# Task details
The lines to return are the one containing "## Getting started" and all that follow it in the entries below, duplicated exactly and nothing else.

# Study material

==============================

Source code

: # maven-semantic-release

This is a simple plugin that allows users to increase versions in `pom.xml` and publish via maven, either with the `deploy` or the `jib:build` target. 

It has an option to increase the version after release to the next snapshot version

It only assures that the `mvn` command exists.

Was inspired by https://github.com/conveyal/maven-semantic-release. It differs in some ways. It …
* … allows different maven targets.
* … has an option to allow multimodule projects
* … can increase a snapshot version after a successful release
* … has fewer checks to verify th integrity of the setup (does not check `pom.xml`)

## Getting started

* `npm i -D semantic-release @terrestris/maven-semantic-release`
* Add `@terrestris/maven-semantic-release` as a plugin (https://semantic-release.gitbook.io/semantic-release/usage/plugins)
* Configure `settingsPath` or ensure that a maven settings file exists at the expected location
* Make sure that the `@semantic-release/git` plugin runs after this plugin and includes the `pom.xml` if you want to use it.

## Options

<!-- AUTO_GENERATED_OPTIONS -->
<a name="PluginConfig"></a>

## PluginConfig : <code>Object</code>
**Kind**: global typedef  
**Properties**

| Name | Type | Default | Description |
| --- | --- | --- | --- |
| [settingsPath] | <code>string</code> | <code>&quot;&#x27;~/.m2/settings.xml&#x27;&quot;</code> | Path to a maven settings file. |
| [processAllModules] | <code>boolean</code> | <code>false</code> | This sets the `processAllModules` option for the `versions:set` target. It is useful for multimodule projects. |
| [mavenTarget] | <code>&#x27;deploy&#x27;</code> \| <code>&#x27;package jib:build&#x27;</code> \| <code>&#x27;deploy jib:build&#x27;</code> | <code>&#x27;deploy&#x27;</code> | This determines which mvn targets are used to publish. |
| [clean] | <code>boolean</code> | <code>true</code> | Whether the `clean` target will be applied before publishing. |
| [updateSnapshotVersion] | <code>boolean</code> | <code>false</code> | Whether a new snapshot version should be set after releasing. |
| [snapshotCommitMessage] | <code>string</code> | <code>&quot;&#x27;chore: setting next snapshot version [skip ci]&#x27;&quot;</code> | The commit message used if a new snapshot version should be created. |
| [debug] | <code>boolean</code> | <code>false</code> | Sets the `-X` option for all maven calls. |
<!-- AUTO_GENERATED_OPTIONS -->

==============================

# Result
## Getting started

* `npm i -D semantic-release @terrestris/maven-semantic-release`
* Add `@terrestris/maven-semantic-release` as a plugin (https://semantic-release.gitbook.io/semantic-release/usage/plugins)
* Configure `settingsPath` or ensure that a maven settings file exists at the expected location
* Make sure that the `@semantic-release/git` plugin runs after this plugin and includes the `pom.xml` if you want to use it.

## Options

<!-- AUTO_GENERATED_OPTIONS -->
<a name="PluginConfig"></a>

## PluginConfig : <code>Object</code>
**Kind**: global typedef  
**Properties**

| Name | Type | Default | Description |
| --- | --- | --- | --- |
| [settingsPath] | <code>string</code> | <code>&quot;&#x27;~/.m2/settings.xml&#x27;&quot;</code> | Path to a maven settings file. |
| [processAllModules] | <code>boolean</code> | <code>false</code> | This sets the `processAllModules` option for the `versions:set` target. It is useful for multimodule projects. |
| [mavenTarget] | <code>&#x27;deploy&#x27;</code> \| <code>&#x27;package jib:build&#x27;</code> \| <code>&#x27;deploy jib:build&#x27;</code> | <code>&#x27;deploy&#x27;</code> | This determines which mvn targets are used to publish. |
| [clean] | <code>boolean</code> | <code>true</code> | Whether the `clean` target will be applied before publishing. |
| [updateSnapshotVersion] | <code>boolean</code> | <code>false</code> | Whether a new snapshot version should be set after releasing. |
| [snapshotCommitMessage] | <code>string</code> | <code>&quot;&#x27;chore: setting next snapshot version [skip ci]&#x27;&quot;</code> | The commit message used if a new snapshot version should be created. |
| [debug] | <code>boolean</code> | <code>false</code> | Sets the `-X` option for all maven calls. |
<!-- AUTO_GENERATED_OPTIONS -->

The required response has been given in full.